Records to process Block Start

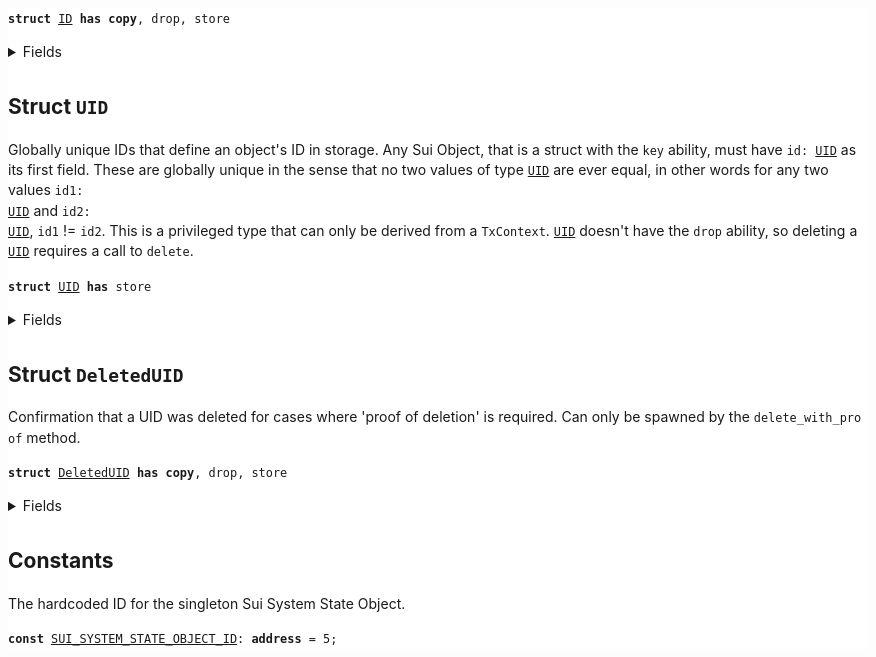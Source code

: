 
<pre><code><b>struct</b> <a href="object.md#0x2_object_ID">ID</a> <b>has</b> <b>copy</b>, drop, store
</code></pre>



<details><summary>Fields</summary></details>

<a name="0x2_object_UID"></a>

## Struct `UID`

Globally unique IDs that define an object's ID in storage. Any Sui Object, that is a struct
with the <code>key</code> ability, must have <code>id: <a href="object.md#0x2_object_UID">UID</a></code> as its first field.
These are globally unique in the sense that no two values of type <code><a href="object.md#0x2_object_UID">UID</a></code> are ever equal, in
other words for any two values <code>id1: <a href="object.md#0x2_object_UID">UID</a></code> and <code>id2: <a href="object.md#0x2_object_UID">UID</a></code>, <code>id1</code> != <code>id2</code>.
This is a privileged type that can only be derived from a <code>TxContext</code>.
<code><a href="object.md#0x2_object_UID">UID</a></code> doesn't have the <code>drop</code> ability, so deleting a <code><a href="object.md#0x2_object_UID">UID</a></code> requires a call to <code>delete</code>.


<pre><code><b>struct</b> <a href="object.md#0x2_object_UID">UID</a> <b>has</b> store
</code></pre>



<details><summary>Fields</summary></details>

<a name="0x2_object_DeletedUID"></a>

## Struct `DeletedUID`

Confirmation that a UID was deleted for cases where 'proof of deletion' is required.
Can only be spawned by the <code>delete_with_proof</code> method.


<pre><code><b>struct</b> <a href="object.md#0x2_object_DeletedUID">DeletedUID</a> <b>has</b> <b>copy</b>, drop, store
</code></pre>



<details><summary>Fields</summary></details>

<a name="@Constants_0"></a>

## Constants


<a name="0x2_object_SUI_SYSTEM_STATE_OBJECT_ID"></a>

The hardcoded ID for the singleton Sui System State Object.


<pre><code><b>const</b> <a href="object.md#0x2_object_SUI_SYSTEM_STATE_OBJECT_ID">SUI_SYSTEM_STATE_OBJECT_ID</a>: <b>address</b> = 5;
</code></pre>
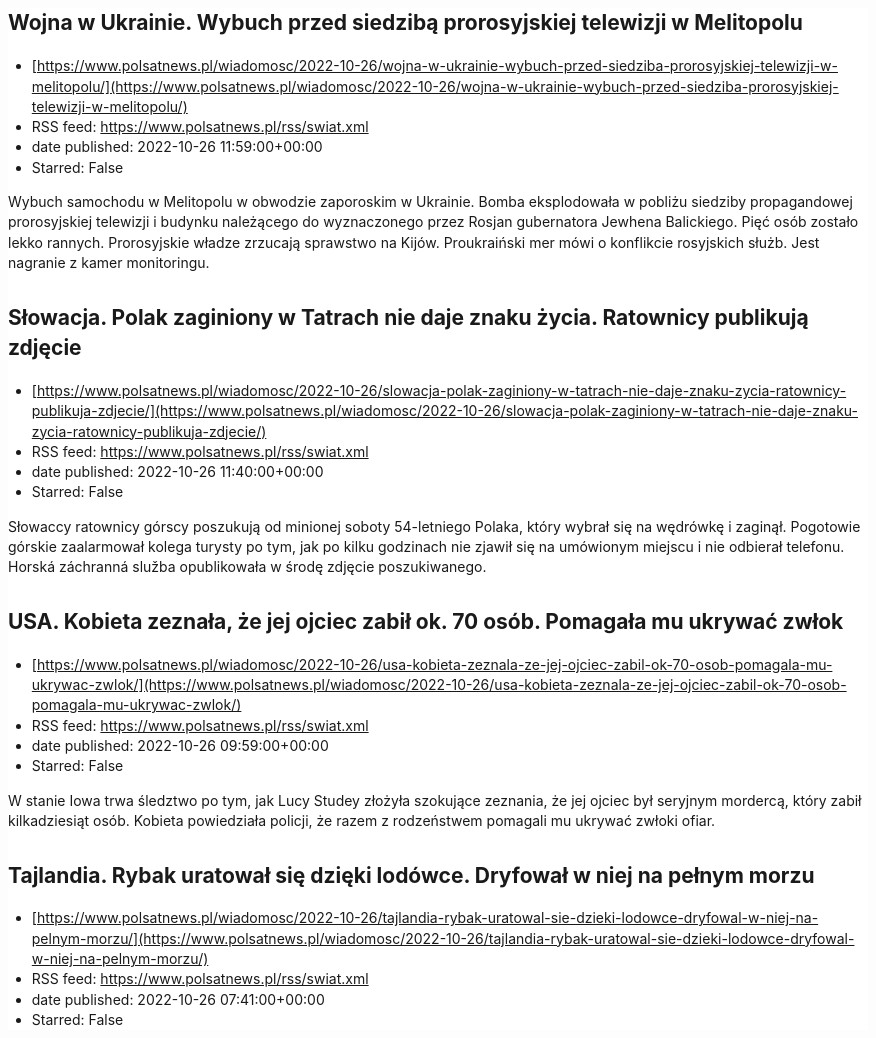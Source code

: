 ## Wojna w Ukrainie. Wybuch przed siedzibą prorosyjskiej telewizji w Melitopolu
 - [https://www.polsatnews.pl/wiadomosc/2022-10-26/wojna-w-ukrainie-wybuch-przed-siedziba-prorosyjskiej-telewizji-w-melitopolu/](https://www.polsatnews.pl/wiadomosc/2022-10-26/wojna-w-ukrainie-wybuch-przed-siedziba-prorosyjskiej-telewizji-w-melitopolu/)
 - RSS feed: https://www.polsatnews.pl/rss/swiat.xml
 - date published: 2022-10-26 11:59:00+00:00
 - Starred: False

Wybuch samochodu w Melitopolu w obwodzie zaporoskim w Ukrainie. Bomba eksplodowała w pobliżu siedziby propagandowej prorosyjskiej telewizji i budynku należącego do wyznaczonego przez Rosjan gubernatora Jewhena Balickiego. Pięć osób zostało lekko rannych. Prorosyjskie władze zrzucają sprawstwo na Kijów. Proukraiński mer mówi o konflikcie rosyjskich służb. Jest nagranie z kamer monitoringu.

## Słowacja. Polak zaginiony w Tatrach nie daje znaku życia. Ratownicy publikują zdjęcie
 - [https://www.polsatnews.pl/wiadomosc/2022-10-26/slowacja-polak-zaginiony-w-tatrach-nie-daje-znaku-zycia-ratownicy-publikuja-zdjecie/](https://www.polsatnews.pl/wiadomosc/2022-10-26/slowacja-polak-zaginiony-w-tatrach-nie-daje-znaku-zycia-ratownicy-publikuja-zdjecie/)
 - RSS feed: https://www.polsatnews.pl/rss/swiat.xml
 - date published: 2022-10-26 11:40:00+00:00
 - Starred: False

Słowaccy ratownicy górscy poszukują od minionej soboty 54-letniego Polaka, który wybrał się na wędrówkę i zaginął. Pogotowie górskie zaalarmował kolega turysty po tym, jak po kilku godzinach nie zjawił się na umówionym miejscu i nie odbierał telefonu. Horská záchranná služba opublikowała w środę zdjęcie poszukiwanego.

## USA. Kobieta zeznała, że jej ojciec zabił ok. 70 osób. Pomagała mu ukrywać zwłok
 - [https://www.polsatnews.pl/wiadomosc/2022-10-26/usa-kobieta-zeznala-ze-jej-ojciec-zabil-ok-70-osob-pomagala-mu-ukrywac-zwlok/](https://www.polsatnews.pl/wiadomosc/2022-10-26/usa-kobieta-zeznala-ze-jej-ojciec-zabil-ok-70-osob-pomagala-mu-ukrywac-zwlok/)
 - RSS feed: https://www.polsatnews.pl/rss/swiat.xml
 - date published: 2022-10-26 09:59:00+00:00
 - Starred: False

W stanie Iowa trwa śledztwo po tym, jak Lucy Studey złożyła szokujące zeznania, że jej ojciec był seryjnym mordercą, który zabił kilkadziesiąt osób. Kobieta powiedziała policji, że razem z rodzeństwem pomagali mu ukrywać zwłoki ofiar.

## Tajlandia. Rybak uratował się dzięki lodówce. Dryfował w niej na pełnym morzu
 - [https://www.polsatnews.pl/wiadomosc/2022-10-26/tajlandia-rybak-uratowal-sie-dzieki-lodowce-dryfowal-w-niej-na-pelnym-morzu/](https://www.polsatnews.pl/wiadomosc/2022-10-26/tajlandia-rybak-uratowal-sie-dzieki-lodowce-dryfowal-w-niej-na-pelnym-morzu/)
 - RSS feed: https://www.polsatnews.pl/rss/swiat.xml
 - date published: 2022-10-26 07:41:00+00:00
 - Starred: False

Records to process Block End

Find the lines above that contain the word "morzu" and collect them.

## Tajlandia. Rybak uratował się dzięki lodówce. Dryfował w niej na pełnym morzu
 - [https://www.polsatnews.pl/wiadomosc/2022-10-26/tajlandia-rybak-uratowal-sie-dzieki-lodowce-dryfowal-w-niej-na-pelnym-morzu/](https://www.polsatnews.pl/wiadomosc/2022-10-26/tajlandia-rybak-uratowal-sie-dzieki-lodowce-dryfowal-w-niej-na-pelnym-morzu/)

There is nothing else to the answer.